- _Exercise data_:
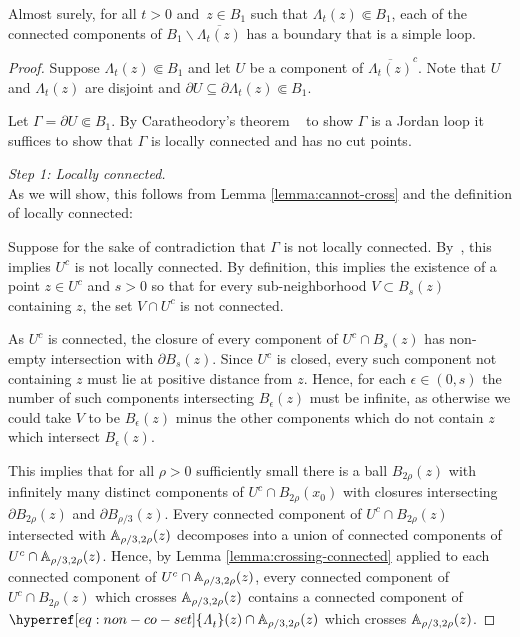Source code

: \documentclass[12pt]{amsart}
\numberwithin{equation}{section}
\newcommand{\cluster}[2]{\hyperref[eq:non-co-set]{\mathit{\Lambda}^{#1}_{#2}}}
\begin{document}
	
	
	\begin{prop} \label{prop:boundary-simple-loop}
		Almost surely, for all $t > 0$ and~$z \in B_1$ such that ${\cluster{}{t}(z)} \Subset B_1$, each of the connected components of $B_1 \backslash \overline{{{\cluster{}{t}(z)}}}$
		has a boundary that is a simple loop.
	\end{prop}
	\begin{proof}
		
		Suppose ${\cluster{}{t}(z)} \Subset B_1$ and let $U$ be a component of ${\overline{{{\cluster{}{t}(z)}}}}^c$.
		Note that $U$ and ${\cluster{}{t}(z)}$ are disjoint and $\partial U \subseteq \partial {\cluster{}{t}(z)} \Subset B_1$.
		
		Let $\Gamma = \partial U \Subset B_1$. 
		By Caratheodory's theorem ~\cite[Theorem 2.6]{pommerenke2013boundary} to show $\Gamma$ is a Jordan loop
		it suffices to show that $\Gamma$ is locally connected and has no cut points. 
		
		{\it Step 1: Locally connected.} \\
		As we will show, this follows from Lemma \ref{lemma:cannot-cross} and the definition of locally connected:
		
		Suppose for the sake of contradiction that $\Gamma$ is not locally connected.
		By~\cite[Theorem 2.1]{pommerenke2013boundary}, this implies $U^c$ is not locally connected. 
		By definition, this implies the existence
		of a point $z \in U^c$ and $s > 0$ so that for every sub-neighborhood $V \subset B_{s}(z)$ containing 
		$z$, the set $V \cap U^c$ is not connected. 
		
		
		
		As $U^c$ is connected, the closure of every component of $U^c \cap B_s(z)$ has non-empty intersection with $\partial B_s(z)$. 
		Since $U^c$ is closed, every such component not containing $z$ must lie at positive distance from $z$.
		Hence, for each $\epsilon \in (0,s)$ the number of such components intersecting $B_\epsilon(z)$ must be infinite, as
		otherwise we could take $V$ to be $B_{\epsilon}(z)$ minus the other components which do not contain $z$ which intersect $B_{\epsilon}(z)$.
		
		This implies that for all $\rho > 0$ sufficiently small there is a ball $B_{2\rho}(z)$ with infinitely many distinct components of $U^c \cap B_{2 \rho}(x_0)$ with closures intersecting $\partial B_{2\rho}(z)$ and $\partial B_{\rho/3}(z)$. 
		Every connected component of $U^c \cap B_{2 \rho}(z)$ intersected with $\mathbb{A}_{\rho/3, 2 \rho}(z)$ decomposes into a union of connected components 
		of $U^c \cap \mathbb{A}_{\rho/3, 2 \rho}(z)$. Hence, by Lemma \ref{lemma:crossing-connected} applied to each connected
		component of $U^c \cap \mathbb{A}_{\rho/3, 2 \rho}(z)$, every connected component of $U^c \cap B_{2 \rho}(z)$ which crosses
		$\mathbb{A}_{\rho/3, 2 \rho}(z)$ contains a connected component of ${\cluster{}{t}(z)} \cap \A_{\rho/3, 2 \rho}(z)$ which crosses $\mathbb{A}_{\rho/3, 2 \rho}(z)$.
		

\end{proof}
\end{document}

- _Try it_: Each line above should be returned exactly as it stands, minus any pictures.

- _Result for this task_:
Source code

: \documentclass[12pt]{amsart}
\numberwithin{equation}{section}
\newcommand{\cluster}[2]{\hyperref[eq:non-co-set]{\mathit{\Lambda}^{#1}_{#2}}}
\begin{document}
	
	
	\begin{prop} \label{prop:boundary-simple-loop}
		Almost surely, for all $t > 0$ and~$z \in B_1$ such that ${\cluster{}{t}(z)} \Subset B_1$, each of the connected components of $B_1 \backslash \overline{{{\cluster{}{t}(z)}}}$
		has a boundary that is a simple loop.
	\end{prop}
	\begin{proof}
		
		Suppose ${\cluster{}{t}(z)} \Subset B_1$ and let $U$ be a component of ${\overline{{{\cluster{}{t}(z)}}}}^c$.
		Note that $U$ and ${\cluster{}{t}(z)}$ are disjoint and $\partial U \subseteq \partial {\cluster{}{t}(z)} \Subset B_1$.
		
		Let $\Gamma = \partial U \Subset B_1$. 
		By Caratheodory's theorem ~\cite[Theorem 2.6]{pommerenke2013boundary} to show $\Gamma$ is a Jordan loop
		it suffices to show that $\Gamma$ is locally connected and has no cut points. 
		
		{\it Step 1: Locally connected.} \\
		As we will show, this follows from Lemma \ref{lemma:cannot-cross} and the definition of locally connected:
		
		Suppose for the sake of contradiction that $\Gamma$ is not locally connected.
		By~\cite[Theorem 2.1]{pommerenke2013boundary}, this implies $U^c$ is not locally connected. 
		By definition, this implies the existence
		of a point $z \in U^c$ and $s > 0$ so that for every sub-neighborhood $V \subset B_{s}(z)$ containing 
		$z$, the set $V \cap U^c$ is not connected. 
		
		
		
		As $U^c$ is connected, the closure of every component of $U^c \cap B_s(z)$ has non-empty intersection with $\partial B_s(z)$. 
		Since $U^c$ is closed, every such component not containing $z$ must lie at positive distance from $z$.
		Hence, for each $\epsilon \in (0,s)$ the number of such components intersecting $B_\epsilon(z)$ must be infinite, as
		otherwise we could take $V$ to be $B_{\epsilon}(z)$ minus the other components which do not contain $z$ which intersect $B_{\epsilon}(z)$.
		
		This implies that for all $\rho > 0$ sufficiently small there is a ball $B_{2\rho}(z)$ with infinitely many distinct components of $U^c \cap B_{2 \rho}(x_0)$ with closures intersecting $\partial B_{2\rho}(z)$ and $\partial B_{\rho/3}(z)$. 
		Every connected component of $U^c \cap B_{2 \rho}(z)$ intersected with $\mathbb{A}_{\rho/3, 2 \rho}(z)$ decomposes into a union of connected components 
		of $U^c \cap \mathbb{A}_{\rho/3, 2 \rho}(z)$. Hence, by Lemma \ref{lemma:crossing-connected} applied to each connected
		component of $U^c \cap \mathbb{A}_{\rho/3, 2 \rho}(z)$, every connected component of $U^c \cap B_{2 \rho}(z)$ which crosses
		$\mathbb{A}_{\rho/3, 2 \rho}(z)$ contains a connected component of ${\cluster{}{t}(z)} \cap \A_{\rho/3, 2 \rho}(z)$ which crosses $\mathbb{A}_{\rho/3, 2 \rho}(z)$.
		

\end{proof}
\end{document}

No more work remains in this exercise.